This isn't fake surprise. Sometimes I'll wake up and think, "who on earth were those guys and what were they trying to do? And yet their actions make sense..." or, "who came up with that punchline? It's legitimately funny and I never saw it coming, so it can't have been me..."

And yet I know it's all being generated by my own brain somehow. Through some kind of privileged access level.

And then I think about the bicameral brain structure. Does our brain have two halves so that it can function in a self-play training mode during sleep? Are each halves of my brain experiencing the same dream from opposite points of view?

Apologies for the tangent; this is almost totally unrelated to the article and probably something well known to neuroscience for decades. But still, it fascinates me, and the more we learn about the effectiveness of self-play in AI, the more I wonder.

10 comments

> "who came up with that punchline? It's legitimately funny and I never saw it coming, so it can't have been me..."

Sometimes, when I dream, I am envious of people being witty in ways I think I can't be, and when I wake up I'm like "..."

Or dreams with music scores or dreams where you are composing a music score. But once I didn't quite wake up and I got it down in a sequencer. Freaked out my boss who didn't believe me when I said I made it.
I have this when I'm drifting off to sleep but not quite gone yet. I can effortlessly compose compelling melodies in my head, sometimes even parts for multiple instruments simultaneously, as if I'm simply listening to someone play it. But if I want it to go in a particular direction, it does. The couple of times I've willed myself to wake up and find a keyboard, the melodies still made sense — I wasn't just a drunk guy thinking he can sing.

I've occasionally been able to do the same with architecture: design a massive sprawling palace with ease as I fly through it. And much like the music, on the one and only (I think?) time I woke up and sketched as much as I could remember, it still all made sense.

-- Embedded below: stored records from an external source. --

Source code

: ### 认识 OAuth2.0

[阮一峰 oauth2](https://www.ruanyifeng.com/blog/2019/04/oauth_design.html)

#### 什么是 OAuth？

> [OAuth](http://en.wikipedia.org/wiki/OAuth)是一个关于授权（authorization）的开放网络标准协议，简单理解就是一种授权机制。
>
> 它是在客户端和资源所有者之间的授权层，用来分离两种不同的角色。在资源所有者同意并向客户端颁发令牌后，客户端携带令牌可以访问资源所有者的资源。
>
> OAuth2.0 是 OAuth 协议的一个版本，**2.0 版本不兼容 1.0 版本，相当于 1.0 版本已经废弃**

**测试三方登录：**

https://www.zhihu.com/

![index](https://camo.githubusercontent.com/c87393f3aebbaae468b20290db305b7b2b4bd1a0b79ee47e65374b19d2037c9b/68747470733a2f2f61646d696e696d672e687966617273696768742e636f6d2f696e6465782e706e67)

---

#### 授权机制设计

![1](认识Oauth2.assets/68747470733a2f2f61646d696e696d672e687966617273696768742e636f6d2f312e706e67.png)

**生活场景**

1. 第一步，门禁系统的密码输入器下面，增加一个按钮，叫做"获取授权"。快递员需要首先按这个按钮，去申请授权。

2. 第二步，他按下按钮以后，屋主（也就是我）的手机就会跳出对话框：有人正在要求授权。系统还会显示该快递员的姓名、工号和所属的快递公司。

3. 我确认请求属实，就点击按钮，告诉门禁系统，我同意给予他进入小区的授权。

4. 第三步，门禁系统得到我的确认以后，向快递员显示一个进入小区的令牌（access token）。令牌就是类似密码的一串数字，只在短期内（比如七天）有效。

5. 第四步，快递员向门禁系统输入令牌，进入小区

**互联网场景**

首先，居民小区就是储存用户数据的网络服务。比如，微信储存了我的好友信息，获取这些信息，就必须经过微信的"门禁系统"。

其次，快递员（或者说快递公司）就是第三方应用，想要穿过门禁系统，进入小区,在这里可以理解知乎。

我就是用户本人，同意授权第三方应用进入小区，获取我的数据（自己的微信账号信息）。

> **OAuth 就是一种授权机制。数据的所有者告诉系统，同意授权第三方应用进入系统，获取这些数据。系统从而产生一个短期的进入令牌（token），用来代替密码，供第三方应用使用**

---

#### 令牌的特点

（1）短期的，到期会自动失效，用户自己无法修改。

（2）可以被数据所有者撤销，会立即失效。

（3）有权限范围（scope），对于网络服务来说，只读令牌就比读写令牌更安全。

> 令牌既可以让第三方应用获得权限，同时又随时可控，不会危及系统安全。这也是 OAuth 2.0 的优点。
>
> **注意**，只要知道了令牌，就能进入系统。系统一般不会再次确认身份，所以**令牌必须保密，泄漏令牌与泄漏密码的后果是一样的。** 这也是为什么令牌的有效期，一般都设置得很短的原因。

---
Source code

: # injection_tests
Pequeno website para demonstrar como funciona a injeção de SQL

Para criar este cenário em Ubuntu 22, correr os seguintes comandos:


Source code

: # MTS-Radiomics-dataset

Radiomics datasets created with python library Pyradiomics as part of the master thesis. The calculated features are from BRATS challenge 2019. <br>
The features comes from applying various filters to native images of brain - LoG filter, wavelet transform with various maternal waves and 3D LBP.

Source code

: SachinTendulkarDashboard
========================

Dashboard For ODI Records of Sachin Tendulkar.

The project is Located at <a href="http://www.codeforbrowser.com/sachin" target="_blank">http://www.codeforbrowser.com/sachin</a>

But in my normal waking life I am creatively constipated. My mind aggressively criticises and crushes ideas before they get a chance to grow organically. I have one side of the creative process in my waking life (filtering) but very little of the other (synthesis).

This makes me think a couple of things:

1. I totally get why artists use drugs so much. Any way to tap into that other state must be incredibly tempting.

2. It would be so amazing if we could figure out how to record in high fidelity and interpret what's going on in these altered states of consciousness. Maybe you've composed a whole symphony while you slept once, and you just don't know it!

>But in my normal waking life I am creatively constipated. My mind aggressively criticises and crushes ideas before they get a chance to grow organically. I have one side of the creative process in my waking life (filtering) but very little of the other (synthesis).

There's an exercise I've had a bit of success with over the years: Identify a problem, then write down the first ten solutions to it that come to mind, no matter what.

It's important to write down each response you think of, no matter how impractical, ineffective, implausible, or ridiculous. You'll start to notice when you hold back from writing something down, no matter if it's because you think it's unoriginal, it seems like it doesn't fit the problem, or if you think it's too taboo. It's that _noticing_ that you're training, that's the goal. All forms of preemptive filtering keep us from letting the beginning of an idea take root, so the other ideas that might have followed from it never even occur to us.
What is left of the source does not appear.